McConnell Golf’s Shoun says the prospect of growth and advancement matters to millennials, which is why the company that owns or operates a dozen facilities in the Southeast encourages rotation of duties and strives to promote from within.

Of note is Reilly’s earlier choice of the word “people.” “The easy way to label some of the challenges in today’s workforce is to say, ‘Oh, it’s a millennial thing,’” he says. “Typecasting people and putting them in buckets is unfair and not that productive. Whether you’re new or you’ve been in it 40 years, it’s important to know what matters to an employee.”

One of the summary statements out of that Gallup survey spoke to that point: “To win customers and a bigger share of the marketplace, companies must win the hearts and minds of their employees.”

To that end, Billy Casper also performs frequent performance reviews. “We have a lot of mechanisms to create touch points,” Reilly says. “We focus on ways to facilitate these conversations.”

That’s something Sawa says resonates, especially with younger employees. “Unlike the past where people received annual reviews, millennials want to know how they’re doing more regularly,” she says. “Give them honest feedback in real time.”

“How you communicate matters, too,” Tumlinson adds. “The best way is to show curiosity. Try, ‘So, I’m curious. I want to understand where you’re coming from.’ A good follow-up is ‘Can I give you a suggestion?’”

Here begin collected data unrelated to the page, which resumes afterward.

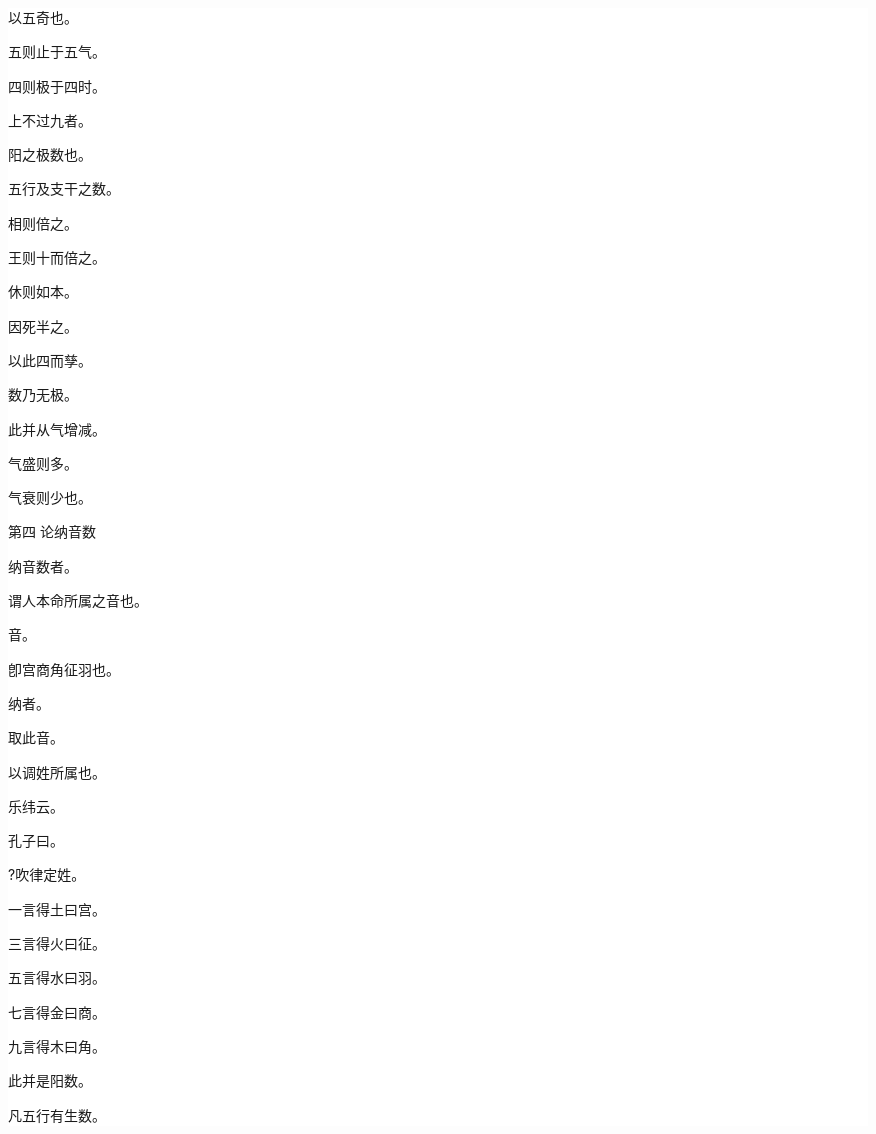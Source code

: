 以五奇也。

五则止于五气。

四则极于四时。

上不过九者。

阳之极数也。

五行及支干之数。

相则倍之。

王则十而倍之。

休则如本。

因死半之。

以此四而孳。

数乃无极。

此并从气增减。

气盛则多。

气衰则少也。

第四 论纳音数

纳音数者。

谓人本命所属之音也。

音。

卽宫商角征羽也。

纳者。

取此音。

以调姓所属也。

乐纬云。

孔子曰。

?吹律定姓。

一言得土曰宫。

三言得火曰征。

五言得水曰羽。

七言得金曰商。

九言得木曰角。

此并是阳数。

凡五行有生数。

At Tokatee Golf Club in McKenzie Bridge, Oregon, general manager Mark Giustina says young employees do well when they feel they’re part of something larger. He says superintendent Ty Patton consciously “creates a culture that everyone’s in this together.”

“He puts young employees together with older employees, and that breaks down stereotypes,” Giustina says. “He reminds them they all have their role in putting out a better product, which leads to more play, increased revenues, higher budgets to help make their jobs easier, and better salaries and hourly wages.”

Tokatee may be remote geographically, but that sense of belonging to a larger cause has similar currency with the younger generation everywhere. It’s a seeming contradiction, given the label of the “me-generation,” that younger people have a heightened sense of social responsibility. When Bentley University surveyed 1,000 millennials, 84 percent said making a positive difference in the world was more important than professional recognition.

By that measure, golf operations stand to gain if their employees understand golf’s positive role in the community as an economic driver, as urban green space and as a platform for bringing people together. As Tumlinson says, “Millennials are interested in building community and doing good things. In golf, they may be more likely to be engaged if they don’t think of the game as a way for rich, white guys to blow their money.”

Trent Bouts is a South Carolina-based freelance writer and editor of Palmetto Golfer magazine.